Vor einer Woche erst hatte Mercedes-Benz Trucks den ersten Lkw für den Fernverkehr mit reinem Elektroantrieb vorgestellt. Am Donnerstag konnte das Fahrzeug auf dem Hof der Nürtinger Stadthalle begutachtet werden. Begleitend zum Branchengipfel der Automobilwirtschaft gab es dort wieder eine Ausstellung mit den neuesten, überwiegend elektrischen Modellen der bei dem Kongress vertretenen Hersteller. Vom Ein-Liter-XL1-Hybrid von VW bis zum vollelektrischen Ford Mustang Mach-E reichte die Palette. Mit Nio und MG waren auch chinesische Marken vertreten.
Während draußen die noblen Karossen um die Wette blitzten, ging es drinnen um die Zukunft der Automobilbranche. Wie immer, wenn das Team des Instituts für Automobilwirtschaft (IfA) an der Nürtinger Hochschule für Wirtschaft und Umwelt um Studiendekan Stefan Reindl und Professor Benedikt Maier zum Branchengipfel einlädt, sind hochkarätige Vertreter der Zunft in Nürtingen zu Gast.

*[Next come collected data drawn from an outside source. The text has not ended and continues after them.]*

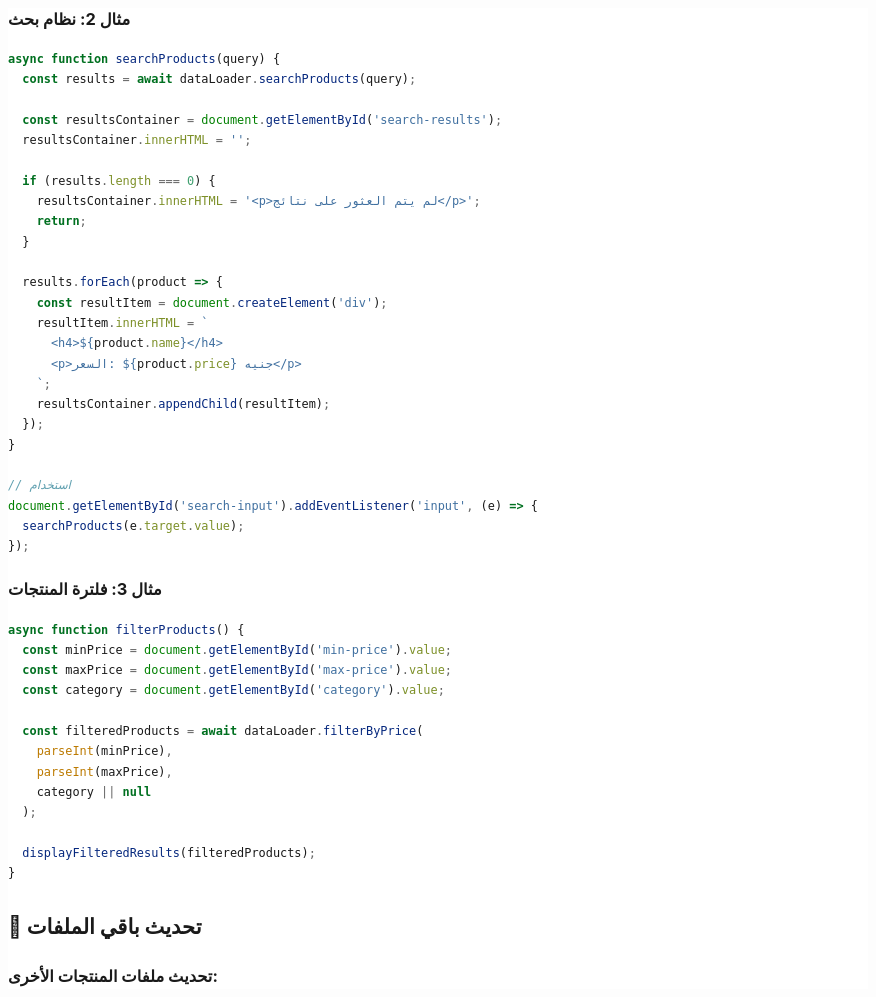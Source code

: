 ### مثال 2: نظام بحث
```javascript
async function searchProducts(query) {
  const results = await dataLoader.searchProducts(query);
  
  const resultsContainer = document.getElementById('search-results');
  resultsContainer.innerHTML = '';
  
  if (results.length === 0) {
    resultsContainer.innerHTML = '<p>لم يتم العثور على نتائج</p>';
    return;
  }
  
  results.forEach(product => {
    const resultItem = document.createElement('div');
    resultItem.innerHTML = `
      <h4>${product.name}</h4>
      <p>السعر: ${product.price} جنيه</p>
    `;
    resultsContainer.appendChild(resultItem);
  });
}

// استخدام
document.getElementById('search-input').addEventListener('input', (e) => {
  searchProducts(e.target.value);
});
```

### مثال 3: فلترة المنتجات
```javascript
async function filterProducts() {
  const minPrice = document.getElementById('min-price').value;
  const maxPrice = document.getElementById('max-price').value;
  const category = document.getElementById('category').value;
  
  const filteredProducts = await dataLoader.filterByPrice(
    parseInt(minPrice), 
    parseInt(maxPrice), 
    category || null
  );
  
  displayFilteredResults(filteredProducts);
}
```

## 🔄 تحديث باقي الملفات

### تحديث ملفات المنتجات الأخرى:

Beleg für den guten Ruf, den die jährliche Veranstaltung genießt, die heuer zum 24. Mal über die Bühne ging. Unter anderem standen die Deutschlandchefs von Hyundai, Renault, Volkswagen, Opel und BMW sowie der Skoda-Vorstandsvorsitzende auf der Rednerliste. Auch führende Köpfe chinesischer Hersteller waren vertreten.
Die internationale Wettbewerbsfähigkeit der deutschen Automobilwirtschaft ist offensichtlich in Gefahr, sagte Stefan Reindl in seinen einleitenden Worten vor den rund 500 Gästen im Saal und weiteren rund 70 Teilnehmern online. Die Absatzzahlen schwächelten, zusätzlich seien die Unternehmen konfrontiert mit hohen Energiekosten, Arbeitskräftemangel sowie ausufernder Bürokratie. Hinzu komme die Inflation im heimischen Markt. Nationale Subventionswettläufe und Protektionismus in relevanten Absatz- und Beschaffungsregionen veränderten die Rahmenbedingungen ebenso wie die globalen Bestrebungen neuer Wettbewerber. Dies alles, so Reindl, treffe die Automobilwirtschaft in einer Zeit des Umbruchs und der Transformation.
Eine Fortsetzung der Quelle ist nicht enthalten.